The other day I found myself darkly musing that I would likely never go back in person; that this would be my new normal, forever. This pessimism, fueled by news stories I’ve read with titles like “Will the Coronavirus Forever Alter the College Experience?,” is completely unwarranted in my school’s case. So I disputed it with the facts. We are, in fact, creating hybrid classes, and planning for an in-person future. There’s a good chance I’ll be back in the classroom within the next year. My odd work situation is tedious, but temporary.
Most likely, your future is also brighter than what you may think at your darkest moments, so dispute your pessimism not with mindless optimism, but with facts. Build a solid case for something other than the worst-case scenario, and argue it to yourself like a lawyer. And while you’re at it, read fewer stories about the pandemic. You probably aren’t learning anything new, but, rather, just trying to get a bit more certainty about the future, which is impossible.
2. Turn constraints into decisions.
For a while in my 30s, I made my living performing military analysis for the Rand Corporation, a think tank in California.
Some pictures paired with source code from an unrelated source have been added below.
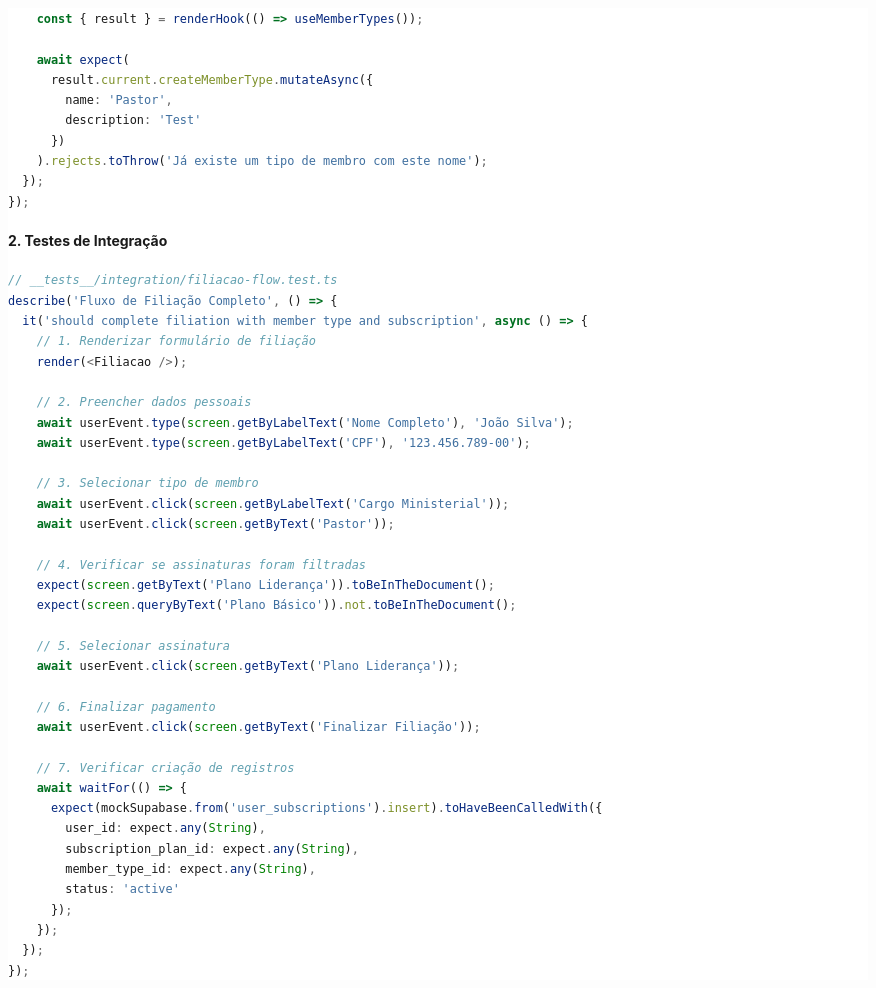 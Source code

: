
 ```typescript
    const { result } = renderHook(() => useMemberTypes());
    
    await expect(
      result.current.createMemberType.mutateAsync({
        name: 'Pastor',
        description: 'Test'
      })
    ).rejects.toThrow('Já existe um tipo de membro com este nome');
  });
});
```

#### 2. Testes de Integração

```typescript
// __tests__/integration/filiacao-flow.test.ts
describe('Fluxo de Filiação Completo', () => {
  it('should complete filiation with member type and subscription', async () => {
    // 1. Renderizar formulário de filiação
    render(<Filiacao />);
    
    // 2. Preencher dados pessoais
    await userEvent.type(screen.getByLabelText('Nome Completo'), 'João Silva');
    await userEvent.type(screen.getByLabelText('CPF'), '123.456.789-00');
    
    // 3. Selecionar tipo de membro
    await userEvent.click(screen.getByLabelText('Cargo Ministerial'));
    await userEvent.click(screen.getByText('Pastor'));
    
    // 4. Verificar se assinaturas foram filtradas
    expect(screen.getByText('Plano Liderança')).toBeInTheDocument();
    expect(screen.queryByText('Plano Básico')).not.toBeInTheDocument();
    
    // 5. Selecionar assinatura
    await userEvent.click(screen.getByText('Plano Liderança'));
    
    // 6. Finalizar pagamento
    await userEvent.click(screen.getByText('Finalizar Filiação'));
    
    // 7. Verificar criação de registros
    await waitFor(() => {
      expect(mockSupabase.from('user_subscriptions').insert).toHaveBeenCalledWith({
        user_id: expect.any(String),
        subscription_plan_id: expect.any(String),
        member_type_id: expect.any(String),
        status: 'active'
      });
    });
  });
});
```
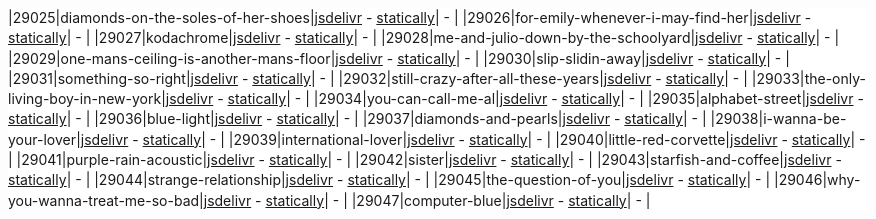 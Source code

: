 |29025|diamonds-on-the-soles-of-her-shoes|[jsdelivr](https://cdn.jsdelivr.net/gh/dbchord/c3-1-3/25001-30000/29001-29500/diamonds-on-the-soles-of-her-shoes.webp) - [statically](https://cdn.statically.io/gh/dbchord/c3-1-3/i/25001-30000/29001-29500/diamonds-on-the-soles-of-her-shoes.webp)| - |
|29026|for-emily-whenever-i-may-find-her|[jsdelivr](https://cdn.jsdelivr.net/gh/dbchord/c3-1-3/25001-30000/29001-29500/for-emily-whenever-i-may-find-her.webp) - [statically](https://cdn.statically.io/gh/dbchord/c3-1-3/i/25001-30000/29001-29500/for-emily-whenever-i-may-find-her.webp)| - |
|29027|kodachrome|[jsdelivr](https://cdn.jsdelivr.net/gh/dbchord/c3-1-3/25001-30000/29001-29500/kodachrome.webp) - [statically](https://cdn.statically.io/gh/dbchord/c3-1-3/i/25001-30000/29001-29500/kodachrome.webp)| - |
|29028|me-and-julio-down-by-the-schoolyard|[jsdelivr](https://cdn.jsdelivr.net/gh/dbchord/c3-1-3/25001-30000/29001-29500/me-and-julio-down-by-the-schoolyard.webp) - [statically](https://cdn.statically.io/gh/dbchord/c3-1-3/i/25001-30000/29001-29500/me-and-julio-down-by-the-schoolyard.webp)| - |
|29029|one-mans-ceiling-is-another-mans-floor|[jsdelivr](https://cdn.jsdelivr.net/gh/dbchord/c3-1-3/25001-30000/29001-29500/one-mans-ceiling-is-another-mans-floor.webp) - [statically](https://cdn.statically.io/gh/dbchord/c3-1-3/i/25001-30000/29001-29500/one-mans-ceiling-is-another-mans-floor.webp)| - |
|29030|slip-slidin-away|[jsdelivr](https://cdn.jsdelivr.net/gh/dbchord/c3-1-3/25001-30000/29001-29500/slip-slidin-away.webp) - [statically](https://cdn.statically.io/gh/dbchord/c3-1-3/i/25001-30000/29001-29500/slip-slidin-away.webp)| - |
|29031|something-so-right|[jsdelivr](https://cdn.jsdelivr.net/gh/dbchord/c3-1-3/25001-30000/29001-29500/something-so-right.webp) - [statically](https://cdn.statically.io/gh/dbchord/c3-1-3/i/25001-30000/29001-29500/something-so-right.webp)| - |
|29032|still-crazy-after-all-these-years|[jsdelivr](https://cdn.jsdelivr.net/gh/dbchord/c3-1-3/25001-30000/29001-29500/still-crazy-after-all-these-years.webp) - [statically](https://cdn.statically.io/gh/dbchord/c3-1-3/i/25001-30000/29001-29500/still-crazy-after-all-these-years.webp)| - |
|29033|the-only-living-boy-in-new-york|[jsdelivr](https://cdn.jsdelivr.net/gh/dbchord/c3-1-3/25001-30000/29001-29500/the-only-living-boy-in-new-york.webp) - [statically](https://cdn.statically.io/gh/dbchord/c3-1-3/i/25001-30000/29001-29500/the-only-living-boy-in-new-york.webp)| - |
|29034|you-can-call-me-al|[jsdelivr](https://cdn.jsdelivr.net/gh/dbchord/c3-1-3/25001-30000/29001-29500/you-can-call-me-al.webp) - [statically](https://cdn.statically.io/gh/dbchord/c3-1-3/i/25001-30000/29001-29500/you-can-call-me-al.webp)| - |
|29035|alphabet-street|[jsdelivr](https://cdn.jsdelivr.net/gh/dbchord/c3-1-3/25001-30000/29001-29500/alphabet-street.webp) - [statically](https://cdn.statically.io/gh/dbchord/c3-1-3/i/25001-30000/29001-29500/alphabet-street.webp)| - |
|29036|blue-light|[jsdelivr](https://cdn.jsdelivr.net/gh/dbchord/c3-1-3/25001-30000/29001-29500/blue-light.webp) - [statically](https://cdn.statically.io/gh/dbchord/c3-1-3/i/25001-30000/29001-29500/blue-light.webp)| - |
|29037|diamonds-and-pearls|[jsdelivr](https://cdn.jsdelivr.net/gh/dbchord/c3-1-3/25001-30000/29001-29500/diamonds-and-pearls.webp) - [statically](https://cdn.statically.io/gh/dbchord/c3-1-3/i/25001-30000/29001-29500/diamonds-and-pearls.webp)| - |
|29038|i-wanna-be-your-lover|[jsdelivr](https://cdn.jsdelivr.net/gh/dbchord/c3-1-3/25001-30000/29001-29500/i-wanna-be-your-lover.webp) - [statically](https://cdn.statically.io/gh/dbchord/c3-1-3/i/25001-30000/29001-29500/i-wanna-be-your-lover.webp)| - |
|29039|international-lover|[jsdelivr](https://cdn.jsdelivr.net/gh/dbchord/c3-1-3/25001-30000/29001-29500/international-lover.webp) - [statically](https://cdn.statically.io/gh/dbchord/c3-1-3/i/25001-30000/29001-29500/international-lover.webp)| - |
|29040|little-red-corvette|[jsdelivr](https://cdn.jsdelivr.net/gh/dbchord/c3-1-3/25001-30000/29001-29500/little-red-corvette.webp) - [statically](https://cdn.statically.io/gh/dbchord/c3-1-3/i/25001-30000/29001-29500/little-red-corvette.webp)| - |
|29041|purple-rain-acoustic|[jsdelivr](https://cdn.jsdelivr.net/gh/dbchord/c3-1-3/25001-30000/29001-29500/purple-rain-acoustic.webp) - [statically](https://cdn.statically.io/gh/dbchord/c3-1-3/i/25001-30000/29001-29500/purple-rain-acoustic.webp)| - |
|29042|sister|[jsdelivr](https://cdn.jsdelivr.net/gh/dbchord/c3-1-3/25001-30000/29001-29500/sister.webp) - [statically](https://cdn.statically.io/gh/dbchord/c3-1-3/i/25001-30000/29001-29500/sister.webp)| - |
|29043|starfish-and-coffee|[jsdelivr](https://cdn.jsdelivr.net/gh/dbchord/c3-1-3/25001-30000/29001-29500/starfish-and-coffee.webp) - [statically](https://cdn.statically.io/gh/dbchord/c3-1-3/i/25001-30000/29001-29500/starfish-and-coffee.webp)| - |
|29044|strange-relationship|[jsdelivr](https://cdn.jsdelivr.net/gh/dbchord/c3-1-3/25001-30000/29001-29500/strange-relationship.webp) - [statically](https://cdn.statically.io/gh/dbchord/c3-1-3/i/25001-30000/29001-29500/strange-relationship.webp)| - |
|29045|the-question-of-you|[jsdelivr](https://cdn.jsdelivr.net/gh/dbchord/c3-1-3/25001-30000/29001-29500/the-question-of-you.webp) - [statically](https://cdn.statically.io/gh/dbchord/c3-1-3/i/25001-30000/29001-29500/the-question-of-you.webp)| - |
|29046|why-you-wanna-treat-me-so-bad|[jsdelivr](https://cdn.jsdelivr.net/gh/dbchord/c3-1-3/25001-30000/29001-29500/why-you-wanna-treat-me-so-bad.webp) - [statically](https://cdn.statically.io/gh/dbchord/c3-1-3/i/25001-30000/29001-29500/why-you-wanna-treat-me-so-bad.webp)| - |
|29047|computer-blue|[jsdelivr](https://cdn.jsdelivr.net/gh/dbchord/c3-1-3/25001-30000/29001-29500/computer-blue.webp) - [statically](https://cdn.statically.io/gh/dbchord/c3-1-3/i/25001-30000/29001-29500/computer-blue.webp)| - |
When I ran into trouble in my work, my boss used to say, “Turn constraints into decisions.” In other words, start an examination of every problem by listing the apparent limitations on your freedom, and instead of taking them as given, consider how you can change them.
For example, in the case of the coronavirus lockdowns, the complaint about work I most often hear is that with the inability to work in a normal way, productivity is ruined. We can’t perform up to our own standards—whether because of competing child-care demands, being isolated from co-workers, or just Zoom fatigue—and it is maddening. Many people feel like they are stuck in a cycle of frustrating mediocrity.
The answer is to change the definition of productivity. Many of us have a twisted notion of a productive life that revolves around pure work output. Some have little choice in the matter, but most Americans work more than they need to in order to meet their job responsibilities. In 2018, according to a survey from the U.S. Travel Association, 55 percent of American workers did not use all their paid vacation, amounting to 768 million unused days. And when they do take vacation, 54 percent say they feel guilty about it.
If this describes you, you might use this period to reset your definition of productivity. True, many aspects of many jobs have been made more difficult by the pandemic. But other parts of a truly productive life are begging for your attention. You can set goals for exercise, work on acquiring new skills, spend quality time with loved ones, or learn to tame your monkey mind in meditation. This is the sort of productivity that will reward you in the long run and can help you establish a healthier, happier equilibrium when the pandemic is over.